À cause des filles… ?


>> Geneviève Sellier / mardi 5 février 2019

Ni… ni…


Le film à sketches est un genre qui ne se justifie que si l’on perçoit une unité thématique entre les histoires racontées. Ici, les anecdotes se greffent sur un mariage avorté : le marié (Frédéric Beigbeder) au sortir de l’église, s’enfuit avec une autre femme, la mariée laissée en plan fait contre mauvaise fortune bon cœur et emmène les convives partager des fruits de mer et du vin blanc dans une guinguette au bord du bassin d’Arcachon, au son d’un petit orchestre de variétés qui égrène des chansons d’amour… Chacun y va de son anecdote sur une histoire d’amour bizarre… et chaque anecdote est ponctuée par une chanson que reprennent les convives.

On sent que le cinéaste veut éviter la misogynie aussi bien que la critique systématique des comportements machistes, pour se réfugier dans un entre-deux qui se veut « poétique », mais cette absence de point de vue laisse un goût un peu fade, même si certains épisodes sont bien enlevés.
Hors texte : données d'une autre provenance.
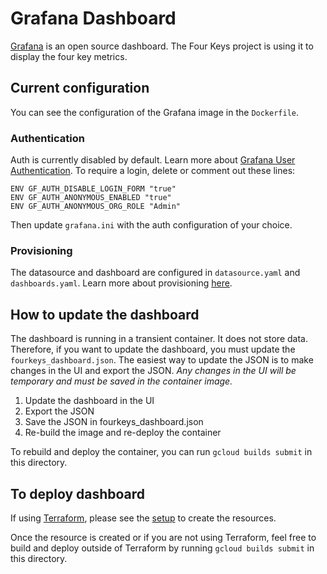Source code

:# Grafana Dashboard

[Grafana](https://grafana.com) is an open source dashboard.  The Four Keys project is using it to display the four key metrics.  

## Current configuration
You can see the configuration of the Grafana image in the `Dockerfile`.  

### Authentication
Auth is currently disabled by default. Learn more about [Grafana User Authentication](https://grafana.com/docs/grafana/latest/auth/). To require a login, delete or comment out these lines: 

```
ENV GF_AUTH_DISABLE_LOGIN_FORM "true"
ENV GF_AUTH_ANONYMOUS_ENABLED "true"
ENV GF_AUTH_ANONYMOUS_ORG_ROLE "Admin"
```

Then update `grafana.ini` with the auth configuration of your choice.

### Provisioning
The datasource and dashboard are configured in `datasource.yaml` and `dashboards.yaml`.  Learn more about provisioning [here](https://grafana.com/docs/grafana/latest/administration/provisioning/). 

## How to update the dashboard
The dashboard is running in a transient container. It does not store data.  Therefore, if you want to update the dashboard, you must update the `fourkeys_dashboard.json`.  The easiest way to update the JSON is to make changes in the UI and export the JSON.  *Any changes in the UI will be temporary and must be saved in the container image.*  

1.  Update the dashboard in the UI
1.  Export the JSON
1.  Save the JSON in fourkeys_dashboard.json
1.  Re-build the image and re-deploy the container

To rebuild and deploy the container, you can run `gcloud builds submit` in this directory. 


## To deploy dashboard
If using [Terraform](https://www.terraform.io), please see the [setup](setup/) to create the resources.  

Once the resource is created or if you are not using Terraform, feel free to build and deploy outside of Terraform by running `gcloud builds submit` in this directory.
Ni vulgaire, ni cynique, le ton du film peine pourtant à convaincre.

 Un gentil chauffeur de taxi (José Garcia) à qui on attribue le nouveau-né de la femme enceinte qu’il a amenée à la maternité, et qui constate à la faveur d’un test ADN pour prouver sa non-paternité qu’aucune de ses trois filles n’est de lui, laisse finalement parler sa fibre paternelle : c’est la célébration d’une figure de papa-poule.
 Un jeune scénariste (Louis-Do de Lencquesaing) qui se fait draguer par l’épouse (Audrey Fleurot) de son producteur potentiel, n’arrive pas à conclure à cause de l’irruption d’un gang de voleurs dans l’appartement de la belle : c’est une version soft de la femme mante religieuse.
 Un veuf dépressif (François Morel) se prétend peintre pour faire venir chez lui la femme modèle (Rossy de Palma) dont il est tombé amoureux : cette anecdote tourne en dérision la drague masculine et célèbre une figure féminine martiale (elle pose en Artémis).
 Une professeure de français un peu trop libérée est prise à son propre jeu (Marie-Josée Croze) : cet épisode est le seul qui soit agressivement misogyne, avec une figure de femme libérée aussi terrifiante qu’implacable.
 La maîtresse (Irène Jacob) d’un homme politique (Laurent Lucas) marié découvre, quand l’épouse meurt dans un accident, que son amant l’utilise pour veiller sa femme pendant qu’il lutine une maîtresse plus jeune : ici, c’est la goujaterie masculine qui est clouée au pilori.
 Un écrivain (Louis-Do de Lenquesaing) qui produit du roman érotique à la ligne est confronté à la pruderie d’une dactylo vieille fille (Bernard Ménez) : cet épisode est gentiment conventionnel, qui oppose une vieille fille coincée et une autre beaucoup plus libérée (Michèle Laroque).
 Une femme (Barbara Schultz) spécialiste des Fleurs du mal, tombe grâce à un site de rencontre sur un jeune homme amoureux de Baudelaire qui a fait tatouer ses poèmes sur son corps, mais une grossière faute d’orthographe commise par le tatoueur met fin à la rencontre : l’utilisation par les femmes des sites de rencontre est gentiment tournée en dérision.
 Une amie de la mariée (Caroline Ducey) se rappelle son premier amour à dix ans, et sa déception quand elle a compris que son béguin ne pensait qu’à passer dans la classe supérieure : cet épisode illustre l’écart psychologique entre garçons et filles prépubères.
 Un vieil homme (Pierre Richard) est visité par une apparition (Marie-Agnès Gillot) qui se révèle être sa mort : on reste dubitatif face à cette incursion poético-fantastique.
 Enfin la mariée (Victoria Olloqui) monte sur le phare par appeler son mari puis l’insulter avant de jeter ses bagues : sans qu’on comprenne pourquoi ni comment, la mariée délaissée passe de l’amour romantique à la rébellion…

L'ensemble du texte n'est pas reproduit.